◆ What to produce
In the listing below, find every line containing "derivative" and copy it out.

◆ Task inputs
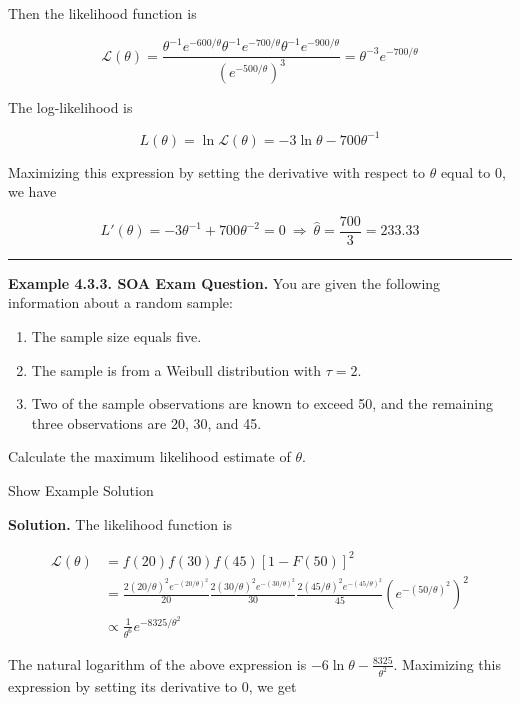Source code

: \documentclass[]{book}
\providecommand{\tightlist}{%
  \setlength{\itemsep}{0pt}\setlength{\parskip}{0pt}}
\theoremstyle{definition}
\theoremstyle{definition}
\theoremstyle{definition}
\theoremstyle{remark}
\begin{document}
Then the likelihood function is

\[\mathcal{L}(\theta)= \frac{\theta^{-1} e^{-600/\theta} \theta^{-1} e^{-700/\theta} \theta^{-1} e^{-900/\theta}}{(e^{-500/\theta})^3} = \theta^{-3}e^{-700/\theta}\]

The log-likelihood is

\[L(\theta) = \ln\mathcal{L}(\theta) = -3\ln \theta - 700\theta^{-1}\]

Maximizing this expression by setting the derivative with respect to
\(\theta\) equal to 0, we have

\[L'(\theta) = -3\theta^{-1} + 700\theta^{-2} = 0 \ \Rightarrow \ \hat{\theta} = \frac{700}{3} = 233.33\]

\begin{center}\rule{0.5\linewidth}{\linethickness}\end{center}

\textbf{Example 4.3.3. SOA Exam Question.} You are given the following
information about a random sample:

\begin{enumerate}
\def\labelenumi{(\roman{enumi})}
\tightlist
\item
  The sample size equals five.
\item
  The sample is from a Weibull distribution with \(\tau=2\).
\item
  Two of the sample observations are known to exceed 50, and the
  remaining three observations are 20, 30, and 45.
\end{enumerate}

Calculate the maximum likelihood estimate of \(\theta\).

Show Example Solution

\hypertarget{toggleExampleSelect.3.3}{}
\textbf{Solution.} The likelihood function is

\[\begin{aligned} 
\mathcal{L}(\theta) &= f(20) f(30) f(45) [1-F(50)]^2 \\
&= \frac{2(20/\theta)^2 e^{-(20/\theta)^2}}{20} \frac{2(30/\theta)^2 e^{-(30/\theta)^2}}{30} \frac{2(45/\theta)^2 e^{-(45/\theta)^2}}{45}(e^{-(50/\theta)^2})^2 \\
&\propto \frac{1}{\theta^6} e^{-8325/\theta^2}
\end{aligned}\]

The natural logarithm of the above expression is
\(-6\ln\theta - \frac{8325}{\theta^2}\). Maximizing this expression by
setting its derivative to 0, we get
\end{document}
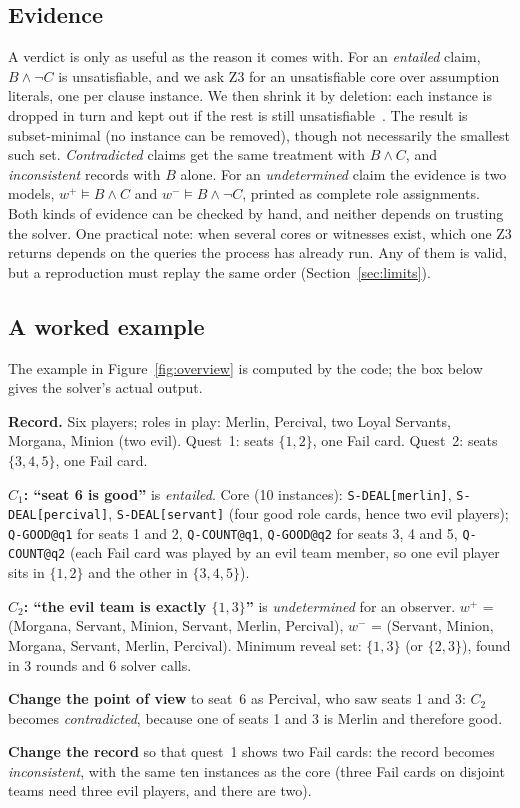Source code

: \documentclass[runningheads]{llncs}
\newcommand{\cl}[1]{\texttt{#1}}
\newcommand{\vd}[1]{\emph{#1}}             %
\begin{document}
\subsection{Evidence}\label{sec:evidence}
A verdict is only as useful as the reason it comes with.
For an \vd{entailed} claim, $B\wedge\neg C$ is unsatisfiable, and we ask Z3 for an unsatisfiable core over
assumption literals, one per clause instance. We then shrink it by deletion: each instance is dropped in turn and
kept out if the rest is still unsatisfiable~\cite{liffiton2008mus,junker2004quickxplain}. The result is
subset-minimal (no instance can be removed), though not necessarily the smallest such set.
\vd{Contradicted} claims get the same treatment with $B\wedge C$, and \vd{inconsistent} records with $B$ alone.
For an \vd{undetermined} claim the evidence is two models, $w^+\models B\wedge C$ and $w^-\models B\wedge\neg C$,
printed as complete role assignments.
Both kinds of evidence can be checked by hand, and neither depends on trusting the solver.
One practical note: when several cores or witnesses exist, which one Z3 returns depends on the queries the process
has already run. Any of them is valid, but a reproduction must replay the same order (Section~\ref{sec:limits}).

\subsection{A worked example}\label{sec:example}
The example in Figure~\ref{fig:overview} is computed by the code; the box below gives the solver's actual output.

\begin{takeaway}
\textbf{Record.} Six players; roles in play: Merlin, Percival, two Loyal Servants, Morgana, Minion (two evil).
Quest~1: seats $\{1,2\}$, one Fail card. Quest~2: seats $\{3,4,5\}$, one Fail card.

\smallskip\textbf{$C_1$: ``seat 6 is good''} is \vd{entailed}. Core (10 instances):
\cl{S-DEAL[merlin]}, \cl{S-DEAL[percival]}, \cl{S-DEAL[servant]} (four good role cards, hence two evil players);
\cl{Q-GOOD@q1} for seats 1 and 2, \cl{Q-COUNT@q1}, \cl{Q-GOOD@q2} for seats 3, 4 and 5, \cl{Q-COUNT@q2} (each Fail card was
played by an evil team member, so one evil player sits in $\{1,2\}$ and the other in $\{3,4,5\}$).

\smallskip\textbf{$C_2$: ``the evil team is exactly $\{1,3\}$''} is \vd{undetermined} for an observer.
$w^+$ = (Morgana, Servant, Minion, Servant, Merlin, Percival), $w^-$ = (Servant, Minion, Morgana, Servant, Merlin,
Percival). Minimum reveal set: $\{1,3\}$ (or $\{2,3\}$), found in 3 rounds and 6 solver calls.

\smallskip\textbf{Change the point of view} to seat~6 as Percival, who saw seats 1 and 3: $C_2$ becomes
\vd{contradicted}, because one of seats 1 and 3 is Merlin and therefore good.

\smallskip\textbf{Change the record} so that quest~1 shows two Fail cards: the record becomes \vd{inconsistent}, with
the same ten instances as the core (three Fail cards on disjoint teams need three evil players, and there are two).
\end{takeaway}
\end{document}

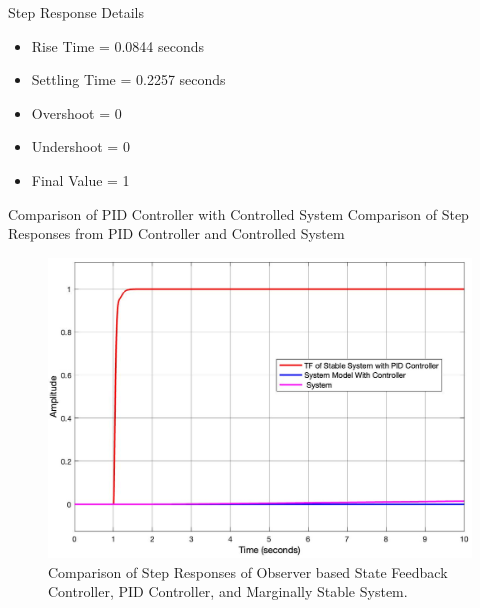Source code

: \documentclass[10pt,compress,mathserif]{beamer}
\begin{document}
\begin{frame}{Step Response Details}
\begin{itemize}
\item Rise Time = 0.0844 seconds
\item Settling Time = 0.2257 seconds
\item Overshoot = 0
\item Undershoot = 0
\item Final Value = 1
\end{itemize}


\end{frame}

\begin{frame}{Comparison of  PID Controller with Controlled System}
Comparison of Step Responses from PID Controller and Controlled System

\vskip10pt
\begin{figure}[h!]
\centering
\includegraphics[scale=0.2]{Comparison.jpg}
\caption{Comparison of Step Responses of Observer based State Feedback Controller, PID Controller, and Marginally Stable System.}
\end{figure}
\end{frame}
\end{document}
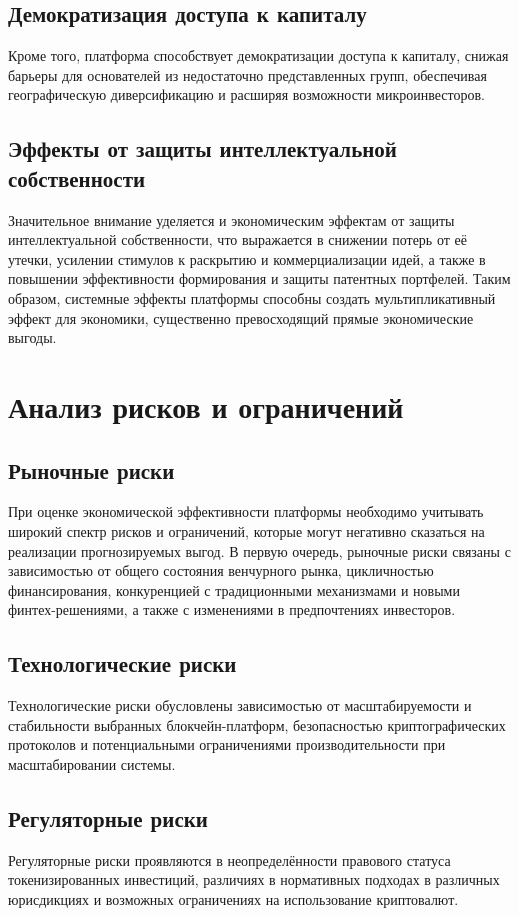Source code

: \documentclass[
    candidate, %
    subf, %
    dotsinheaders=false,
]{disser}
\begin{document}
\subsection{Демократизация доступа к капиталу}
Кроме того, платформа способствует демократизации доступа к капиталу, снижая барьеры для основателей из недостаточно представленных групп, обеспечивая географическую диверсификацию и расширяя возможности микроинвесторов.

\subsection{Эффекты от защиты интеллектуальной собственности}
Значительное внимание уделяется и экономическим эффектам от защиты интеллектуальной собственности, что выражается в снижении потерь от её утечки, усилении стимулов к раскрытию и коммерциализации идей, а также в повышении эффективности формирования и защиты патентных портфелей. Таким образом, системные эффекты платформы способны создать мультипликативный эффект для экономики, существенно превосходящий прямые экономические выгоды.

\section{Анализ рисков и ограничений}

\subsection{Рыночные риски}
При оценке экономической эффективности платформы необходимо учитывать широкий спектр рисков и ограничений, которые могут негативно сказаться на реализации прогнозируемых выгод. В первую очередь, рыночные риски связаны с зависимостью от общего состояния венчурного рынка, цикличностью финансирования, конкуренцией с традиционными механизмами и новыми финтех-решениями, а также с изменениями в предпочтениях инвесторов.

\subsection{Технологические риски}
Технологические риски обусловлены зависимостью от масштабируемости и стабильности выбранных блокчейн-платформ, безопасностью криптографических протоколов и потенциальными ограничениями производительности при масштабировании системы.

\subsection{Регуляторные риски}
Регуляторные риски проявляются в неопределённости правового статуса токенизированных инвестиций, различиях в нормативных подходах в различных юрисдикциях и возможных ограничениях на использование криптовалют.
\end{document}
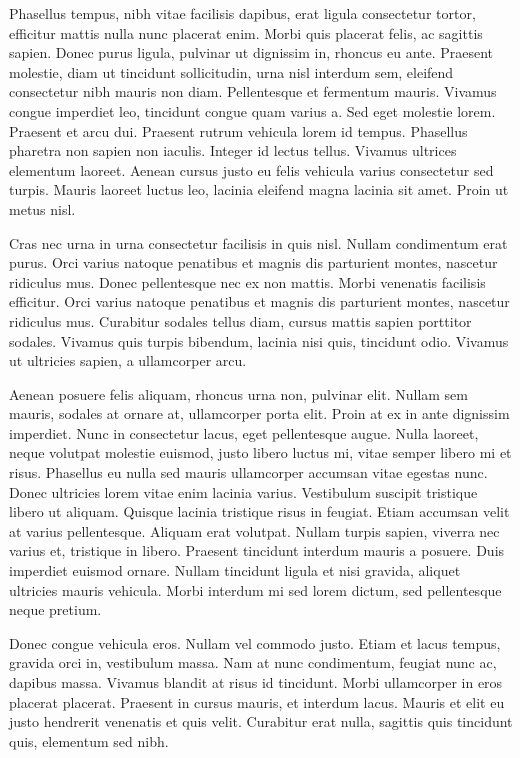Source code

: \documentclass{article}
\begin{document}
Phasellus tempus, nibh vitae facilisis dapibus, erat ligula consectetur tortor, efficitur mattis nulla nunc placerat enim. Morbi quis placerat felis, ac sagittis sapien. Donec purus ligula, pulvinar ut dignissim in, rhoncus eu ante. Praesent molestie, diam ut tincidunt sollicitudin, urna nisl interdum sem, eleifend consectetur nibh mauris non diam. Pellentesque et fermentum mauris. Vivamus congue imperdiet leo, tincidunt congue quam varius a. Sed eget molestie lorem. Praesent et arcu dui. Praesent rutrum vehicula lorem id tempus. Phasellus pharetra non sapien non iaculis. Integer id lectus tellus. Vivamus ultrices elementum laoreet. Aenean cursus justo eu felis vehicula varius consectetur sed turpis. Mauris laoreet luctus leo, lacinia eleifend magna lacinia sit amet. Proin ut metus nisl.

Cras nec urna in urna consectetur facilisis in quis nisl. Nullam condimentum erat purus. Orci varius natoque penatibus et magnis dis parturient montes, nascetur ridiculus mus. Donec pellentesque nec ex non mattis. Morbi venenatis facilisis efficitur. Orci varius natoque penatibus et magnis dis parturient montes, nascetur ridiculus mus. Curabitur sodales tellus diam, cursus mattis sapien porttitor sodales. Vivamus quis turpis bibendum, lacinia nisi quis, tincidunt odio. Vivamus ut ultricies sapien, a ullamcorper arcu.

Aenean posuere felis aliquam, rhoncus urna non, pulvinar elit. Nullam sem mauris, sodales at ornare at, ullamcorper porta elit. Proin at ex in ante dignissim imperdiet. Nunc in consectetur lacus, eget pellentesque augue. Nulla laoreet, neque volutpat molestie euismod, justo libero luctus mi, vitae semper libero mi et risus. Phasellus eu nulla sed mauris ullamcorper accumsan vitae egestas nunc. Donec ultricies lorem vitae enim lacinia varius. Vestibulum suscipit tristique libero ut aliquam. Quisque lacinia tristique risus in feugiat. Etiam accumsan velit at varius pellentesque. Aliquam erat volutpat. Nullam turpis sapien, viverra nec varius et, tristique in libero. Praesent tincidunt interdum mauris a posuere. Duis imperdiet euismod ornare. Nullam tincidunt ligula et nisi gravida, aliquet ultricies mauris vehicula. Morbi interdum mi sed lorem dictum, sed pellentesque neque pretium.

Donec congue vehicula eros. Nullam vel commodo justo. Etiam et lacus tempus, gravida orci in, vestibulum massa. Nam at nunc condimentum, feugiat nunc ac, dapibus massa. Vivamus blandit at risus id tincidunt. Morbi ullamcorper in eros placerat placerat. Praesent in cursus mauris, et interdum lacus. Mauris et elit eu justo hendrerit venenatis et quis velit. Curabitur erat nulla, sagittis quis tincidunt quis, elementum sed nibh.
\end{document}
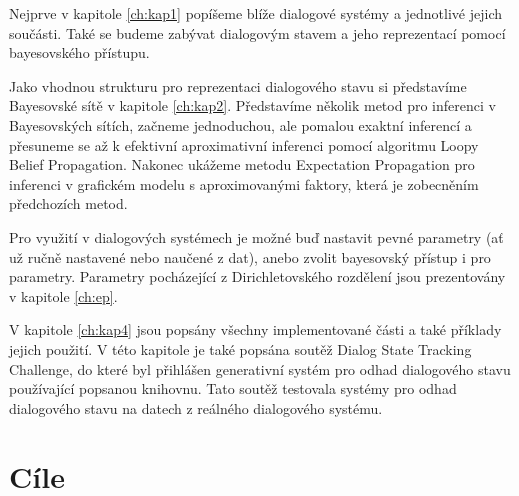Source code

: Nejprve v kapitole \ref{ch:kap1} popíšeme blíže dialogové systémy a jednotlivé jejich součásti.
Také se budeme zabývat dialogovým stavem a jeho reprezentací pomocí bayesovského přístupu.

Jako vhodnou strukturu pro reprezentaci dialogového stavu si představíme Bayesovské sítě v kapitole \ref{ch:kap2}.
Představíme několik metod pro inferenci v Bayesovských sítích, začneme jednoduchou, ale pomalou exaktní inferencí a přesuneme se až k efektivní aproximativní inferenci pomocí algoritmu Loopy Belief Propagation.
Nakonec ukážeme metodu Expectation Propagation pro inferenci v grafickém modelu s aproximovanými faktory, která je zobecněním předchozích metod.

Pro využití v dialogových systémech je možné buď nastavit pevné parametry (ať už ručně nastavené nebo naučené z dat), anebo zvolit bayesovský přístup i pro parametry.
Parametry pocházející z Dirichletovského rozdělení jsou prezentovány v kapitole \ref{ch:ep}.

V kapitole \ref{ch:kap4} jsou popsány všechny implementované části a také příklady jejich použití.
V této kapitole je také popsána soutěž Dialog State Tracking Challenge, do které byl přihlášen generativní systém pro odhad dialogového stavu používající popsanou knihovnu.
Tato soutěž testovala systémy pro odhad dialogového stavu na datech z reálného dialogového systému.

\section*{Cíle}

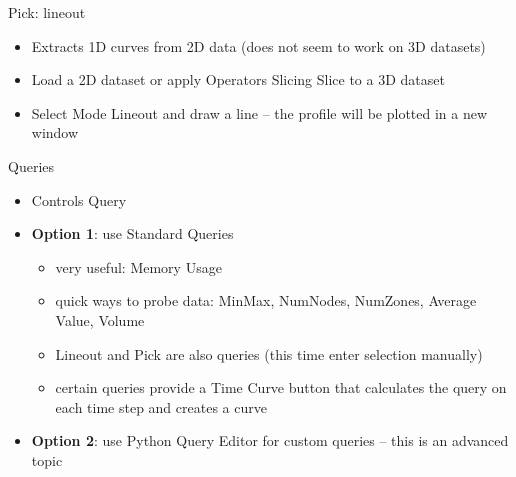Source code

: \begin{frame}{Pick: lineout}
  \begin{itemize}\setlength{\itemsep}{2mm}
  \item Extracts 1D curves from 2D data (does not seem to work on 3D datasets)
  \item Load a 2D dataset or apply Operators \ra Slicing \ra Slice to a 3D dataset
  \item Select Mode \ra Lineout and draw a line -- the profile will be plotted in a new window
  \end{itemize}
\end{frame}

\begin{frame}{Queries}
  \begin{itemize}\setlength{\itemsep}{2mm}
  \item Controls \ra Query
  \item {\bf Option 1}: use Standard Queries
    \begin{itemize}\setlength{\itemsep}{0mm}
    \item very useful: Memory Usage
    \item quick ways to probe data: MinMax, NumNodes, NumZones, Average Value, Volume
    \item Lineout and Pick are also queries (this time enter selection manually)
    \item certain queries provide a Time Curve button that calculates the query on each time step and
      creates a curve
    \end{itemize}
  \item {\bf Option 2}: use Python Query Editor for custom queries -- this is an advanced topic
  \end{itemize}
\end{frame}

◆ Task output
Maximizing this expression by setting the derivative with respect to
setting its derivative to 0, we get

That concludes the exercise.